From a structural perspective the trade location is perfect. But from a strength/weakness perspective the rally makes it REALLY DIFFICULT to get in.
If we had weakness throughout the bullish price swing it might be easier. It's this engulfing action, where candles C, D & E engulfed almost the whole of the prior structure in basically two minutes, that makes it a difficult decision.
Note how candle C broke swing low A to achieve new daily lows and then immediately rejected the break. When faced with a strong rejection such as this I will always anticipate it moving to break the prior swing high (in this case swing high B). Expect the strength to be sufficient to carry price through at least that far (until proven otherwise).
So I had absolutely no desire to short this market below swing high B.
The question is though, is it safe to short on a break above B?
I like to fade weakness.
I didn't like the strength coming off the lows… so I sat on my hands till above swing high B. If it fell from before B, so be it. I'd just move on to the next opportunity.
But as it broke above B, my thought process was clear. I REALLY liked the trade location and would seek to enter a position in that area, unless price shot straight through it with strength.
The ideal scenario was as shown above and to the left. I'd definitely want to be in a full position if that occurred.
But what if it just stalled and fell, without offering that second-chance entry?
It was decided that if I could find some weakness within the latter stages of the rally then I'd enter a half-size position, with the intent to add the rest on a second-chance, weaker retest.

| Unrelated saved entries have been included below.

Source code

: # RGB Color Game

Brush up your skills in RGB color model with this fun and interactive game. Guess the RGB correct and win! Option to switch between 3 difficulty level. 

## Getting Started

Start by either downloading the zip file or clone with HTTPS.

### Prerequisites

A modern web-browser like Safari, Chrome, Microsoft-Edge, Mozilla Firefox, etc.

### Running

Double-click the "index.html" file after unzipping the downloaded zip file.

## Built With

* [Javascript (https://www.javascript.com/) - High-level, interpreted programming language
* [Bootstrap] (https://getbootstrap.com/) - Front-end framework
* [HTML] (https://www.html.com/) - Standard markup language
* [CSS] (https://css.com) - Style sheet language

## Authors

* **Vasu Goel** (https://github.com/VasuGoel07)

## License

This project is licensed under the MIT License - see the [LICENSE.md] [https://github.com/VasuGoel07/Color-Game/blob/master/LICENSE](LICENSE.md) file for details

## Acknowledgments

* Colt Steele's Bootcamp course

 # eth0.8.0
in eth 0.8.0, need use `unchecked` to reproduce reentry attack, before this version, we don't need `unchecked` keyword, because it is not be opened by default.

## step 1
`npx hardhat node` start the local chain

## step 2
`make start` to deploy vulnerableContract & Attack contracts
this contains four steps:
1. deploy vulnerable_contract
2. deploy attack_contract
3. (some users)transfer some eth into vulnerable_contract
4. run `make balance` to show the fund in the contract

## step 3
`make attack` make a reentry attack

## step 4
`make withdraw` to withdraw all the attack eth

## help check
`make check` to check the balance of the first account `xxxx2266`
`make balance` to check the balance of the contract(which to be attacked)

Let's look to the lower timeframe. I'll show two different perspectives, one from the time-based lower-timeframe chart and the second from the range chart.
So to summarise my thoughts pre-entry:
Market context and the trend structure, although slightly messy, show a slow bearish bias to the session. I expect this to continue until it can prove otherwise. The trade area is high quality – a pullback to an area of volatility contraction and expansion. I really want to get a trade on in this area, if at all possible. However, there is strength off the lows as the recent break to new session lows is rapidly rejected. I avoid any thoughts of trading until price breaks the intermediate swing high, with the intention of entering a partial position on the first sign of stall above that swing high. I will then seek to add the remainder of the position on a weaker retest, should it occur.

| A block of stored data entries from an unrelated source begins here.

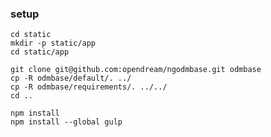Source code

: ### setup

    cd static
    mkdir -p static/app
    cd static/app

    git clone git@github.com:opendream/ngodmbase.git odmbase
    cp -R odmbase/default/. ../
    cp -R odmbase/requirements/. ../../
    cd ..

    npm install
    npm install --global gulp

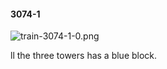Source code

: #### 3074-1
![train-3074-1-0.png](https://github.com/lil-lab/nlvr/raw/master/nlvr/train/images/0/train-3074-1-0.png "train-3074-1-0.png")

ll the three towers has a blue block.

Could the trade fail from this point?
Of course! Any trade can fail. There are never any guarantees. We can't know the outcome until it occurs and we can see it with the benefit of hindsight. All we can do is make a decision and then act to manage that position as new data unfolds.
In this case, my entry decision is made with only MINIMAL evidence of weakness at the tops. Given the quality of the trade area, I'm happy to take a partial entry at this time and will seek to scale in the remainder should further weakness show itself in the entry zone.

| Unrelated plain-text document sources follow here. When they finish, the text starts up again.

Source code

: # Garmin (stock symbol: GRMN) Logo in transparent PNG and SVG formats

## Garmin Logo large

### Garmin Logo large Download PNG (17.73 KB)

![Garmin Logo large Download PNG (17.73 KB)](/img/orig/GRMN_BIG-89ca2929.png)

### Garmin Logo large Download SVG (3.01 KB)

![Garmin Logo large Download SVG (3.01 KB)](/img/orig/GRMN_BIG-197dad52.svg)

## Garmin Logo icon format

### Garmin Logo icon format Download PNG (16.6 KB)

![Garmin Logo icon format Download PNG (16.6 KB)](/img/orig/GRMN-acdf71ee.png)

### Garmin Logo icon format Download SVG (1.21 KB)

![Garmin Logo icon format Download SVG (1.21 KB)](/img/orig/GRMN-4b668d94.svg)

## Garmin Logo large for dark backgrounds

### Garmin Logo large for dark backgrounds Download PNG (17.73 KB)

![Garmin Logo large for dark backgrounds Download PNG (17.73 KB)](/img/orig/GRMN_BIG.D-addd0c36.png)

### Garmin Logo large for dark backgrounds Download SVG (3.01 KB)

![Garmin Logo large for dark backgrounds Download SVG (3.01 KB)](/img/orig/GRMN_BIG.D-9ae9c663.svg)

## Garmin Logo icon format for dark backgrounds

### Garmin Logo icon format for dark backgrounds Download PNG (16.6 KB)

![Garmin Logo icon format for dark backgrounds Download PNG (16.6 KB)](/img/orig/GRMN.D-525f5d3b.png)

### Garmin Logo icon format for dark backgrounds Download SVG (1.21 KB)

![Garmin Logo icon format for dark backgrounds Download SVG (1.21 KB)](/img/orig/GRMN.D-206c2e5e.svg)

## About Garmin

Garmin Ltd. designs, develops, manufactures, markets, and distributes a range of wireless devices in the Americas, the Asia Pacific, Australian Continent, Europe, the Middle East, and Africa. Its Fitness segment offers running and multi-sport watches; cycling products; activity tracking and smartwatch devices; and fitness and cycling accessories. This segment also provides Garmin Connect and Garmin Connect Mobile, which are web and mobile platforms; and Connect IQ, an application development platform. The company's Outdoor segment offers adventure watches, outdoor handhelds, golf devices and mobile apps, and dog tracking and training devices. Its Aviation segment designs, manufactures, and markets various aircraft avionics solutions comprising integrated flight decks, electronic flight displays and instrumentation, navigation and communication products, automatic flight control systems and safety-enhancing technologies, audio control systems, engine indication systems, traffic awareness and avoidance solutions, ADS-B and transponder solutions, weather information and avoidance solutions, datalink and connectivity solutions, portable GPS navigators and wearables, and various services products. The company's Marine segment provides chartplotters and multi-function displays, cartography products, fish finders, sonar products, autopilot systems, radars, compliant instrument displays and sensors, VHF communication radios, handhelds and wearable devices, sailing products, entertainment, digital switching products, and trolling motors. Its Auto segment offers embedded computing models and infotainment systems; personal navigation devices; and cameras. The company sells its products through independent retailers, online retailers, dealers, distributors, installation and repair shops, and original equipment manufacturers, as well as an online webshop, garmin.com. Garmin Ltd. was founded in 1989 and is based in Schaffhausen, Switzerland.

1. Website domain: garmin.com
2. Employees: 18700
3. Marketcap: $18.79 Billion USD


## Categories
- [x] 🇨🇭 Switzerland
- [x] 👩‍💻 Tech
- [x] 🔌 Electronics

Let's step through the trading timeframe to see the outcome.
The lower timeframe view:
It's always tempting to look at a price sequence after it's over and assume that we should have (or could have) made the optimal decisions necessary to maximise profits through that sequence.
But the reality is that we operate in an environment of uncertainty.
And we operate in that environment with an imperfect and often flawed decision-making ability.
All we can do is make our decisions and then manage the position as best we can in response to the any information that comes to light after our entry.
On review, I still feel that the partial entry decision was right. The trade area was good. The initial entry was sound. But there was too much strength off the lows for me to risk a full position at this stage. And I still feel there was a better-than-even chance of a second retest of the entry zone.
This time though, the second entry just wasn't available.
Partial position profits are booked. It's time to focus again. The next opportunity could be just around the corner.